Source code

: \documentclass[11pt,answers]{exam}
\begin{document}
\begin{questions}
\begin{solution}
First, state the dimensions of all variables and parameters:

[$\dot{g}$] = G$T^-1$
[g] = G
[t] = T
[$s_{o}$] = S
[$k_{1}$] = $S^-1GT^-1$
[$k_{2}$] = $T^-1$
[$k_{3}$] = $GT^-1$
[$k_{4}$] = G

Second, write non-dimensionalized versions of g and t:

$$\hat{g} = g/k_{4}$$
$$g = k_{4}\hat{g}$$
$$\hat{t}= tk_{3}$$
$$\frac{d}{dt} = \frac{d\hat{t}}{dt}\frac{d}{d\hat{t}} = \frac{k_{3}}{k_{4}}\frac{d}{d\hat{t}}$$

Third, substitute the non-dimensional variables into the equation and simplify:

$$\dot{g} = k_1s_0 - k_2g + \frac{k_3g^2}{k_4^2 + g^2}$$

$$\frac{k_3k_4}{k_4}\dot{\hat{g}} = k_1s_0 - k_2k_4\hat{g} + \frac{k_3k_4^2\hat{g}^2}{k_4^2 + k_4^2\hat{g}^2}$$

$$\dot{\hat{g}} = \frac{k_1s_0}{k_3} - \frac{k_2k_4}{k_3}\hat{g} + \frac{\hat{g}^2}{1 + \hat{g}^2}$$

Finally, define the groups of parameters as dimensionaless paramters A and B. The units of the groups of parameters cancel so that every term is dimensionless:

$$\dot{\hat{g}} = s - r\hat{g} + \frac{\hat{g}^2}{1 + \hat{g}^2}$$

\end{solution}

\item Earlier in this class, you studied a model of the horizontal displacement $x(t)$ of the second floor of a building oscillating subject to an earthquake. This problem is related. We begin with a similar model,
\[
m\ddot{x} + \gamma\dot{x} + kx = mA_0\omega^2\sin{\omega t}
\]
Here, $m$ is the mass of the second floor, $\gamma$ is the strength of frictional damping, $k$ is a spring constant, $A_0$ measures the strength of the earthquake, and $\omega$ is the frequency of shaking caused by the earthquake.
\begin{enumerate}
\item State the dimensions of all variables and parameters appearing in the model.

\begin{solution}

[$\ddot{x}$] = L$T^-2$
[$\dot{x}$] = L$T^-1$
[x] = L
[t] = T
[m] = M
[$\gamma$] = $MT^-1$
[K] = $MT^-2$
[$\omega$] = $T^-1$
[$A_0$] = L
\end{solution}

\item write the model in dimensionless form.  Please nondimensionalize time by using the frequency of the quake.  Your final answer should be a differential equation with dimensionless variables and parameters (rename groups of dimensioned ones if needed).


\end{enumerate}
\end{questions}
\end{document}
☆ ☆ ☆
* WORK INSTRUCTION
Repeat only the lines above, from the first line of the entries through the line that contains "[$\omega$] = $T^-1$", including both ends.

* EXERCISE ANSWER
Source code

: \documentclass[11pt,answers]{exam}
\begin{document}
\begin{questions}
\begin{solution}
First, state the dimensions of all variables and parameters:

[$\dot{g}$] = G$T^-1$
[g] = G
[t] = T
[$s_{o}$] = S
[$k_{1}$] = $S^-1GT^-1$
[$k_{2}$] = $T^-1$
[$k_{3}$] = $GT^-1$
[$k_{4}$] = G

Second, write non-dimensionalized versions of g and t:

$$\hat{g} = g/k_{4}$$
$$g = k_{4}\hat{g}$$
$$\hat{t}= tk_{3}$$
$$\frac{d}{dt} = \frac{d\hat{t}}{dt}\frac{d}{d\hat{t}} = \frac{k_{3}}{k_{4}}\frac{d}{d\hat{t}}$$

Third, substitute the non-dimensional variables into the equation and simplify:

$$\dot{g} = k_1s_0 - k_2g + \frac{k_3g^2}{k_4^2 + g^2}$$

$$\frac{k_3k_4}{k_4}\dot{\hat{g}} = k_1s_0 - k_2k_4\hat{g} + \frac{k_3k_4^2\hat{g}^2}{k_4^2 + k_4^2\hat{g}^2}$$

$$\dot{\hat{g}} = \frac{k_1s_0}{k_3} - \frac{k_2k_4}{k_3}\hat{g} + \frac{\hat{g}^2}{1 + \hat{g}^2}$$

Finally, define the groups of parameters as dimensionaless paramters A and B. The units of the groups of parameters cancel so that every term is dimensionless:

$$\dot{\hat{g}} = s - r\hat{g} + \frac{\hat{g}^2}{1 + \hat{g}^2}$$

\end{solution}

\item Earlier in this class, you studied a model of the horizontal displacement $x(t)$ of the second floor of a building oscillating subject to an earthquake. This problem is related. We begin with a similar model,
\[
m\ddot{x} + \gamma\dot{x} + kx = mA_0\omega^2\sin{\omega t}
\]
Here, $m$ is the mass of the second floor, $\gamma$ is the strength of frictional damping, $k$ is a spring constant, $A_0$ measures the strength of the earthquake, and $\omega$ is the frequency of shaking caused by the earthquake.
\begin{enumerate}
\item State the dimensions of all variables and parameters appearing in the model.

\begin{solution}

[$\ddot{x}$] = L$T^-2$
[$\dot{x}$] = L$T^-1$
[x] = L
[t] = T
[m] = M
[$\gamma$] = $MT^-1$
[K] = $MT^-2$
[$\omega$] = $T^-1$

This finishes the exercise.